Brief
Look through the data below for the line with "for simple rotations.", and transcribe it exactly together with each line after it up to and including the line with "for these rotations.". Give nothing else.

Segment Start: Available records

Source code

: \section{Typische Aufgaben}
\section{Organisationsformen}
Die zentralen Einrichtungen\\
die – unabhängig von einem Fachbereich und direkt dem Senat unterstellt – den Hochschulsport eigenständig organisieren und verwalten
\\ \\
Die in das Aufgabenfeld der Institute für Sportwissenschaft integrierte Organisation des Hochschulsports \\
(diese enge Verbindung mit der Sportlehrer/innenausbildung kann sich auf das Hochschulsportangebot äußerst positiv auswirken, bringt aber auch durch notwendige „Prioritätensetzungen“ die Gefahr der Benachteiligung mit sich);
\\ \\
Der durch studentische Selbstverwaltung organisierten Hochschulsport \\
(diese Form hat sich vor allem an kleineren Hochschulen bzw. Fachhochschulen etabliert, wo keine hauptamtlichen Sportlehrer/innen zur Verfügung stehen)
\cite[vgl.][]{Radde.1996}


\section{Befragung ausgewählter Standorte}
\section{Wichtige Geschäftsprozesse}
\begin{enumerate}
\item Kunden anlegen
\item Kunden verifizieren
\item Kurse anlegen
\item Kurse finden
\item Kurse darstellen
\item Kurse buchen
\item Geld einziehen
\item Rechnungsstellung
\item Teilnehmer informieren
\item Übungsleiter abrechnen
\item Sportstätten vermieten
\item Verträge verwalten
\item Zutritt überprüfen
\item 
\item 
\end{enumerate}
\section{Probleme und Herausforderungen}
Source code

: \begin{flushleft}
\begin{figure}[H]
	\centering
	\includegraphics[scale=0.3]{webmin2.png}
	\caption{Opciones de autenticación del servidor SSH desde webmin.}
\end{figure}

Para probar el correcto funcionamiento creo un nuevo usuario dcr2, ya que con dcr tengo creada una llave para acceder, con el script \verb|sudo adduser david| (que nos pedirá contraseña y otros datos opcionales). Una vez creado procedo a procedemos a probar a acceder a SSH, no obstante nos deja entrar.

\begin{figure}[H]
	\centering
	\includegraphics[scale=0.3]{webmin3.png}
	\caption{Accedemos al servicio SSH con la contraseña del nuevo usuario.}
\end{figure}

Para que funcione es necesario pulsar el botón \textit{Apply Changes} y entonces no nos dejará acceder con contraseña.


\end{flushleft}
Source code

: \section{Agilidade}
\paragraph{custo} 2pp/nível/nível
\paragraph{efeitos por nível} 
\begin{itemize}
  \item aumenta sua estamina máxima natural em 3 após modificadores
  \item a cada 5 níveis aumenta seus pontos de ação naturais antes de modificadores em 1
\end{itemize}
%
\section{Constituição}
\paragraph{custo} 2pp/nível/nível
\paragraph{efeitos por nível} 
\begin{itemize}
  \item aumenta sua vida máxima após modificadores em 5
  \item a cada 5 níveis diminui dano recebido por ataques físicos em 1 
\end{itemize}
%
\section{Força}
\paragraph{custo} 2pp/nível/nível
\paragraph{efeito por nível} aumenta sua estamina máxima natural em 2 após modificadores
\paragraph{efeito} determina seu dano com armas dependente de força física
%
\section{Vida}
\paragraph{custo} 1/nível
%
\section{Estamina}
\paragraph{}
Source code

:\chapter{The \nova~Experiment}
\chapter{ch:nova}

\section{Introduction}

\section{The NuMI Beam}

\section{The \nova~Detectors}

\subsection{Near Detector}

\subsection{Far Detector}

Segment End: Available records
Segment Start: Available records

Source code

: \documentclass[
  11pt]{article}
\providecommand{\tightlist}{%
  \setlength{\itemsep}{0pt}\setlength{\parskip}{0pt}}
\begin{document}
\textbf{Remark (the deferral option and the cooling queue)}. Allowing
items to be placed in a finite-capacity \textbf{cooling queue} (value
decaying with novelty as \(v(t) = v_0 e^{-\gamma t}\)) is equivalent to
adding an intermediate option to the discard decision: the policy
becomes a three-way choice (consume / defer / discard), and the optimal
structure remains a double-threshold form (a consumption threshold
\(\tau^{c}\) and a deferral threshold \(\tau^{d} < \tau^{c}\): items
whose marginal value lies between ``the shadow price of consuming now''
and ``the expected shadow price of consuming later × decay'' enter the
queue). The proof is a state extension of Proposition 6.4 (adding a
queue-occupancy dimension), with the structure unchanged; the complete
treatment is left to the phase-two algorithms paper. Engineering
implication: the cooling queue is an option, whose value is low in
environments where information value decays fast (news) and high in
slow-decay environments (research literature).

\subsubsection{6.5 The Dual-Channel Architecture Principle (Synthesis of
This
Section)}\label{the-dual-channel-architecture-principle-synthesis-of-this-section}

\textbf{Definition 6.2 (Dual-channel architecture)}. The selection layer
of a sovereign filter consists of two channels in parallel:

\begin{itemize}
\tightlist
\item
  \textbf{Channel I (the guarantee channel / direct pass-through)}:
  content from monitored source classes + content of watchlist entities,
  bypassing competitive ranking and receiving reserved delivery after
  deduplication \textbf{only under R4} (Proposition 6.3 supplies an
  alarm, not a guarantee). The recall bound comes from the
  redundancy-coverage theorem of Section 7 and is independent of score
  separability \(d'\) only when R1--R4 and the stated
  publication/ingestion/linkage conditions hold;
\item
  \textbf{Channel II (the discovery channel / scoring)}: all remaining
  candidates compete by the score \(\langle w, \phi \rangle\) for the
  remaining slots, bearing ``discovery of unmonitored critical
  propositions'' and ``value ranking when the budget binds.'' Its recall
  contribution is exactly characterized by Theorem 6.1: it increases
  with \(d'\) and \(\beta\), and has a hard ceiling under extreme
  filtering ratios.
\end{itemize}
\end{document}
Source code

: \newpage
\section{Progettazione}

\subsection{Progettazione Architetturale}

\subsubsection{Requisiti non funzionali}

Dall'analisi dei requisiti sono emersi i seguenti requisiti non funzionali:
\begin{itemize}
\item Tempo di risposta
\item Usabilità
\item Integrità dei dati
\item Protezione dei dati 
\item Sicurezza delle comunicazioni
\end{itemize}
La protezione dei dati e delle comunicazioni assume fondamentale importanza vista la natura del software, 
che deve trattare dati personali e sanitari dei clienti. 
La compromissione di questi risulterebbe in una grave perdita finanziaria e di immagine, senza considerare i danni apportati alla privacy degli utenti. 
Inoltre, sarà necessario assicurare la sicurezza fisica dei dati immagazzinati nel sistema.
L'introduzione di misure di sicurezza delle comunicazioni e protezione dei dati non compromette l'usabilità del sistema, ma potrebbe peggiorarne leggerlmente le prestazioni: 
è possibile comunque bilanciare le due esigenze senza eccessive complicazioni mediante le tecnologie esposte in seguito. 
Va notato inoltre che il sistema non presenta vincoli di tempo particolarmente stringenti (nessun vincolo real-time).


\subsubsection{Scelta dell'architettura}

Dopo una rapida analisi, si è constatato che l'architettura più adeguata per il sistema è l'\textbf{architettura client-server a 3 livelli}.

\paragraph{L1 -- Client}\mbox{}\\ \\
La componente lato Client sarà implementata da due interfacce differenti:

Segment End: Available records
Segment Start: Available records

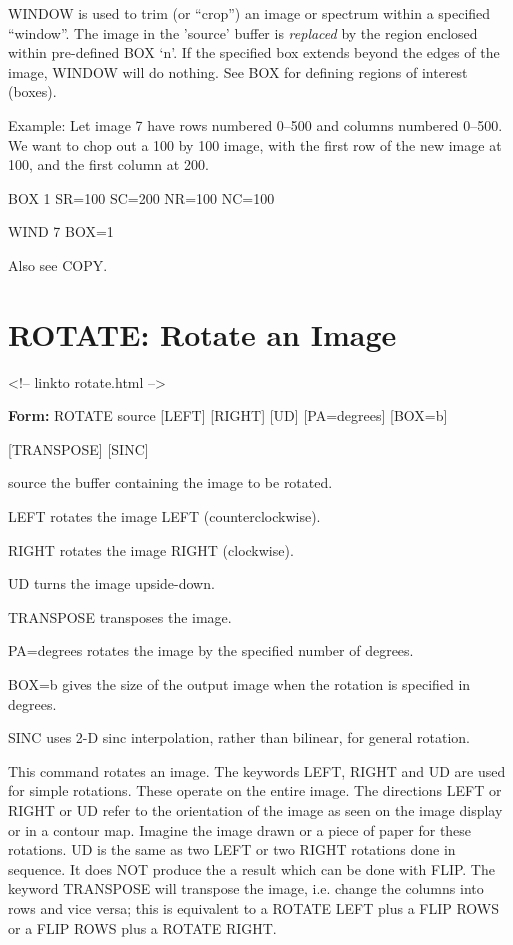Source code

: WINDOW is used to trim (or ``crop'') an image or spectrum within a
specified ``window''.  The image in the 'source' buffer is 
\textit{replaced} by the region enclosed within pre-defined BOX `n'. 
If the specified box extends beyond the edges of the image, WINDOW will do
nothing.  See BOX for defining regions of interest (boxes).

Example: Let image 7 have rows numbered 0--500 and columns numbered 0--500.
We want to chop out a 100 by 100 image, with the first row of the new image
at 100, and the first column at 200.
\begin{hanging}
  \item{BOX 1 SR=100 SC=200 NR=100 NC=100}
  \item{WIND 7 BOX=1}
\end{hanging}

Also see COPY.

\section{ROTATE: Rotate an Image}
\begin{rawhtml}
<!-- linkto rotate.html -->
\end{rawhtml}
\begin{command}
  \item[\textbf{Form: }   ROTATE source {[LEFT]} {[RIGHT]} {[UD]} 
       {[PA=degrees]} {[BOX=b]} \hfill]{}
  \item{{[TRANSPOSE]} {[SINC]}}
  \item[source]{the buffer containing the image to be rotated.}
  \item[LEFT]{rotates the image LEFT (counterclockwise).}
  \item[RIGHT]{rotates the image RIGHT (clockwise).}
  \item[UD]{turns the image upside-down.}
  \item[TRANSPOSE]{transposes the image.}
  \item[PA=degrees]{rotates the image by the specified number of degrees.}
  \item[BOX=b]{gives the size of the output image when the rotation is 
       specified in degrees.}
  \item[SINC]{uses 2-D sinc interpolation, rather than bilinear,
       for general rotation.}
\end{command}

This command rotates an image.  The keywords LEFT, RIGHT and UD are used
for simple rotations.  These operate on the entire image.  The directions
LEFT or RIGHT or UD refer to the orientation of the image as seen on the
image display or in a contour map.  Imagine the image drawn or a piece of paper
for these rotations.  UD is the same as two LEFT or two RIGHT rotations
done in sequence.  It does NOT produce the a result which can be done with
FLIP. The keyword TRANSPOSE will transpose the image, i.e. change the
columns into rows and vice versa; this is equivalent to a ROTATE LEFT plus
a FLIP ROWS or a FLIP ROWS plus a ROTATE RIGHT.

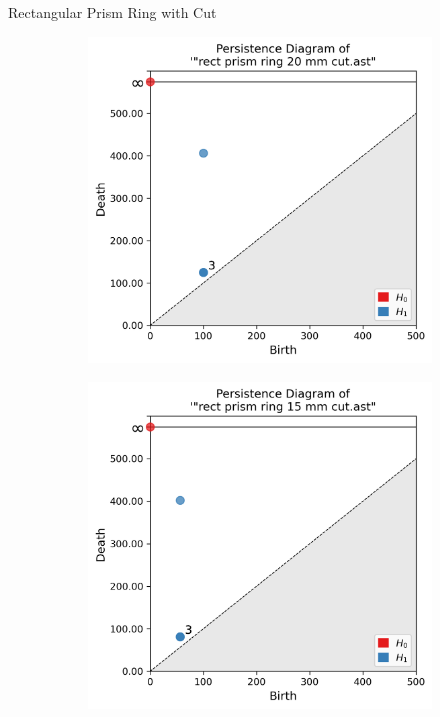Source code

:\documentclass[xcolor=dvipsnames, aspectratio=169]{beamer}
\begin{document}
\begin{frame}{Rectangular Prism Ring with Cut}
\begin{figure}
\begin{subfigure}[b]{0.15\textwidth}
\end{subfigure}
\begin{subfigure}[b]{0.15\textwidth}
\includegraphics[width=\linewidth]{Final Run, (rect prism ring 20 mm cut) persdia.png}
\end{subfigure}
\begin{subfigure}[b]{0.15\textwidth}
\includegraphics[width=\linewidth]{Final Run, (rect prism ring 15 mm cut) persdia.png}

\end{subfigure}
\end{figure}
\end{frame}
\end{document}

Segment End: Available records

Written answer
for simple rotations.  These operate on the entire image.  The directions
LEFT or RIGHT or UD refer to the orientation of the image as seen on the
image display or in a contour map.  Imagine the image drawn or a piece of paper
for these rotations.  UD is the same as two LEFT or two RIGHT rotations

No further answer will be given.